Task to complete:
Would you transcribe each entry that follows word for word, minus the images?

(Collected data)
================

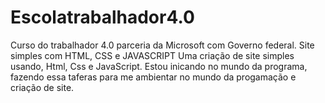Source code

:# Escolatrabalhador4.0
Curso do trabalhador 4.0 parceria da Microsoft com Governo federal. Site simples com HTML, CSS e JAVASCRIPT
Uma criação de site simples usando, Html, Css e JavaScript.
Estou inicando no mundo da programa,  fazendo essa taferas para me ambientar no mundo da progamação  e criação de site.
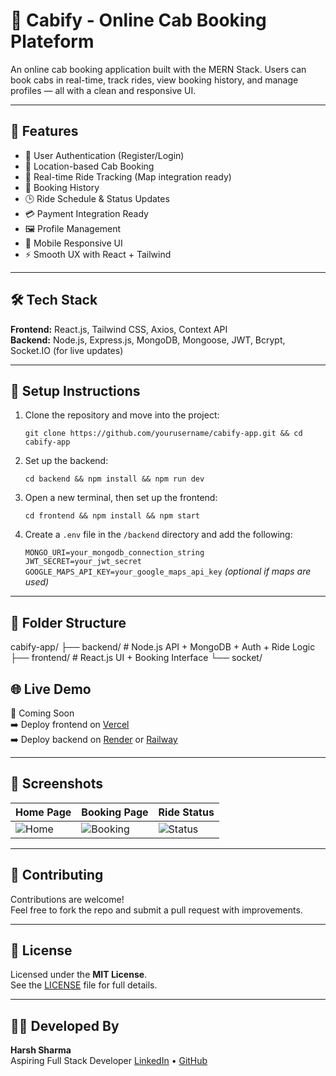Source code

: # 🚖 Cabify - Online Cab Booking Plateform

An online cab booking application built with the MERN Stack. Users can book cabs in real-time, track rides, view booking history, and manage profiles — all with a clean and responsive UI.

---

## 🚀 Features

- 🔐 User Authentication (Register/Login)
- 📍 Location-based Cab Booking
- 🧭 Real-time Ride Tracking (Map integration ready)
- 📄 Booking History
- 🕒 Ride Schedule & Status Updates
- 💳 Payment Integration Ready
- 🖼️ Profile Management
- 📱 Mobile Responsive UI
- ⚡ Smooth UX with React + Tailwind

---

## 🛠️ Tech Stack

**Frontend:** React.js, Tailwind CSS, Axios, Context API  
**Backend:** Node.js, Express.js, MongoDB, Mongoose, JWT, Bcrypt, Socket.IO (for live updates)

---

## 🔧 Setup Instructions

1. Clone the repository and move into the project:

   `git clone https://github.com/yourusername/cabify-app.git && cd cabify-app`

2. Set up the backend:

   `cd backend && npm install && npm run dev`

3. Open a new terminal, then set up the frontend:

   `cd frontend && npm install && npm start`

4. Create a `.env` file in the `/backend` directory and add the following:

   `MONGO_URI=your_mongodb_connection_string`  
   `JWT_SECRET=your_jwt_secret`  
   `GOOGLE_MAPS_API_KEY=your_google_maps_api_key` *(optional if maps are used)*

---

## 🧠 Folder Structure
cabify-app/ ├── backend/ # Node.js API + MongoDB + Auth + Ride Logic ├── frontend/ # React.js UI + Booking Interface └── socket/ 

## 🌐 Live Demo

🔗 Coming Soon  
➡️ Deploy frontend on [Vercel](https://vercel.com)  
➡️ Deploy backend on [Render](https://render.com) or [Railway](https://railway.app)

---

## 📸 Screenshots

| Home Page | Booking Page | Ride Status |
|-----------|---------------|-------------|
| ![Home](./screenshots/home.png) | ![Booking](./screenshots/booking.png) | ![Status](./screenshots/status.png) |

---

## 🙌 Contributing

Contributions are welcome!  
Feel free to fork the repo and submit a pull request with improvements.

---

## 📄 License

Licensed under the **MIT License**.  
See the [LICENSE](LICENSE) file for full details.

---

## 👨‍💻 Developed By

**Harsh Sharma**  
Aspiring Full Stack Developer
[LinkedIn](https://www.linkedin.com/in/harsh41sharma/) • [GitHub](https://github.com/harsh41sharma)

================

Reply to the exercise:
Source code

:# Escolatrabalhador4.0
Curso do trabalhador 4.0 parceria da Microsoft com Governo federal. Site simples com HTML, CSS e JAVASCRIPT
Uma criação de site simples usando, Html, Css e JavaScript.
Estou inicando no mundo da programa,  fazendo essa taferas para me ambientar no mundo da progamação  e criação de site.
Source code

: # 🚖 Cabify - Online Cab Booking Plateform

An online cab booking application built with the MERN Stack. Users can book cabs in real-time, track rides, view booking history, and manage profiles — all with a clean and responsive UI.

---

## 🚀 Features

- 🔐 User Authentication (Register/Login)
- 📍 Location-based Cab Booking
- 🧭 Real-time Ride Tracking (Map integration ready)
- 📄 Booking History
- 🕒 Ride Schedule & Status Updates
- 💳 Payment Integration Ready
- 🖼️ Profile Management
- 📱 Mobile Responsive UI
- ⚡ Smooth UX with React + Tailwind

---

## 🛠️ Tech Stack

**Frontend:** React.js, Tailwind CSS, Axios, Context API  
**Backend:** Node.js, Express.js, MongoDB, Mongoose, JWT, Bcrypt, Socket.IO (for live updates)

---

## 🔧 Setup Instructions

1. Clone the repository and move into the project:

   `git clone https://github.com/yourusername/cabify-app.git && cd cabify-app`

2. Set up the backend:

   `cd backend && npm install && npm run dev`

3. Open a new terminal, then set up the frontend:

   `cd frontend && npm install && npm start`

4. Create a `.env` file in the `/backend` directory and add the following:

   `MONGO_URI=your_mongodb_connection_string`  
   `JWT_SECRET=your_jwt_secret`  
   `GOOGLE_MAPS_API_KEY=your_google_maps_api_key` *(optional if maps are used)*

---

## 🧠 Folder Structure
cabify-app/ ├── backend/ # Node.js API + MongoDB + Auth + Ride Logic ├── frontend/ # React.js UI + Booking Interface └── socket/ 

## 🌐 Live Demo

🔗 Coming Soon  
➡️ Deploy frontend on [Vercel](https://vercel.com)  
➡️ Deploy backend on [Render](https://render.com) or [Railway](https://railway.app)

---

## 📸 Screenshots

| Home Page | Booking Page | Ride Status |
|-----------|---------------|-------------|
| ![Home](./screenshots/home.png) | ![Booking](./screenshots/booking.png) | ![Status](./screenshots/status.png) |

---

## 🙌 Contributing

Contributions are welcome!  
Feel free to fork the repo and submit a pull request with improvements.

---

## 📄 License

Licensed under the **MIT License**.  
See the [LICENSE](LICENSE) file for full details.

---

## 👨‍💻 Developed By

**Harsh Sharma**  
Aspiring Full Stack Developer
[LinkedIn](https://www.linkedin.com/in/harsh41sharma/) • [GitHub](https://github.com/harsh41sharma)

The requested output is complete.